Câncer

Einstein Lidera Estudo Pioneiro no Brasil com Caneta que Detecta Câncer em Tempo Real

Estudo conduzido pelo Einstein pode revolucionar procedimentos cirúrgicos ao fornecer diagnóstico instantâneo sobre tecidos suspeitos de tumor durante a operação.

Por Redação Brazil Health , 01/10/2025

3 min de leitura

Einstein Lidera Estudo Pioneiro no Brasil com Caneta que Detecta Câncer em Tempo Real

Uma nova tecnologia está mudando a forma de detectar câncer durante cirurgias no Brasil. Pela primeira vez fora dos Estados Unidos, médicos do Hospital Israelita Albert Einstein testam um dispositivo portátil em formato de caneta capaz de mostrar, em tempo real, se um tecido analisado é saudável ou maligno. A inovação promete tornar o tratamento do câncer mais preciso, seguro e eficiente.

A pesquisa, inédita no país, utiliza o MasSpec Pen System, desenvolvido por uma equipe internacional que inclui a química brasileira Lívia Eberlin. A caneta é conectada a um espectrômetro de massas de alta resolução, fornecido pela Thermo Fisher Scientific, capaz de analisar em segundos a “assinatura” das moléculas do tecido durante a operação.

Cirurgia mais rápida e precisa

O objetivo é claro: facilitar e agilizar a retirada de tumores ao fornecer ao cirurgião uma resposta imediata sobre o tipo de tecido. O método dispensa a necessidade de biópsias enviadas ao laboratório, procedimento tradicional que pode atrasar decisões importantes durante a cirurgia.

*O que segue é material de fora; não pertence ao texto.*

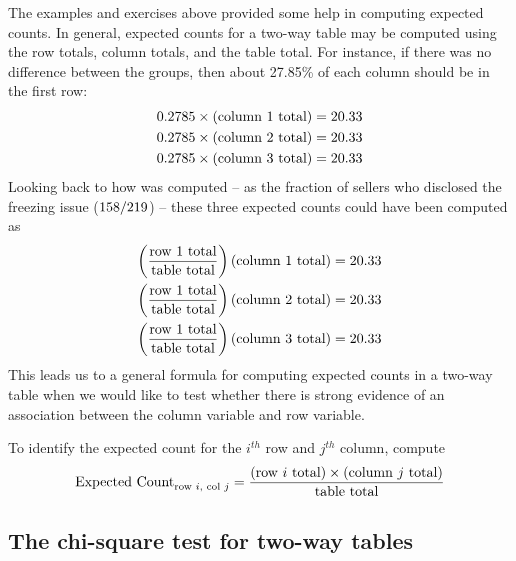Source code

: The examples and exercises above provided some help
in computing expected counts.
In general, expected counts for a two-way table may
be computed using the row totals, column totals,
and the table total.
For instance, if there was no difference between the groups,
then about 27.85\% of each column should be in the first row:
\begin{align*}
0.2785{}\times (\text{column 1 total}) &= 20.33{} \\
0.2785{}\times (\text{column 2 total}) &= 20.33{} \\
0.2785{}\times (\text{column 3 total}) &= 20.33{}
\end{align*}
Looking back to how \iPodAFraction{} was computed --
as the fraction of sellers who disclosed the freezing issue
($158{}/219{}$) --
these three expected counts could have been computed as
\begin{align*}
\left(\frac{\text{row 1 total}}{\text{table total}}\right)\text{(column 1 total)} &= 20.33{} \\
\left(\frac{\text{row 1 total}}{\text{table total}}\right)\text{(column 2 total)} &= 20.33{} \\
\left(\frac{\text{row 1 total}}{\text{table total}}\right)\text{(column 3 total)} &= 20.33{}
\end{align*}
This leads us to a general formula for computing expected counts in a two-way table when we would like to test whether there is strong evidence of an association between the column variable and row variable.

\begin{termBox}{
  To identify the expected count for the $i^{th}$ row
  and $j^{th}$ column, compute
  \begin{align*}
  \text{Expected Count}_{\text{row }i,\text{ col }j}
  = \frac{(\text{row $i$ total}) \times
      (\text{column $j$ total})}{\text{table total}}\vspace{2mm}
  \end{align*}}
\end{termBox}


\subsection{The chi-square test for two-way tables}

“A incorporação dessa tecnologia pode transformar o modo como realizamos operações oncológicas, permitindo diagnósticos em tempo real e maior preservação de tecidos saudáveis”, diz Eliezer Silva, diretor de sistemas de saúde do Einstein.

Funciona assim: durante a cirurgia, o médico toca a ponta da caneta no tecido que está para ser removido. Uma gota de água estéril é liberada, extraindo moléculas do local, que são identificadas pelo espectrômetro em até 90 segundos. Uma inteligência artificial compara as informações coletadas com um banco de dados molecular, indicando instantaneamente se há sinais de câncer.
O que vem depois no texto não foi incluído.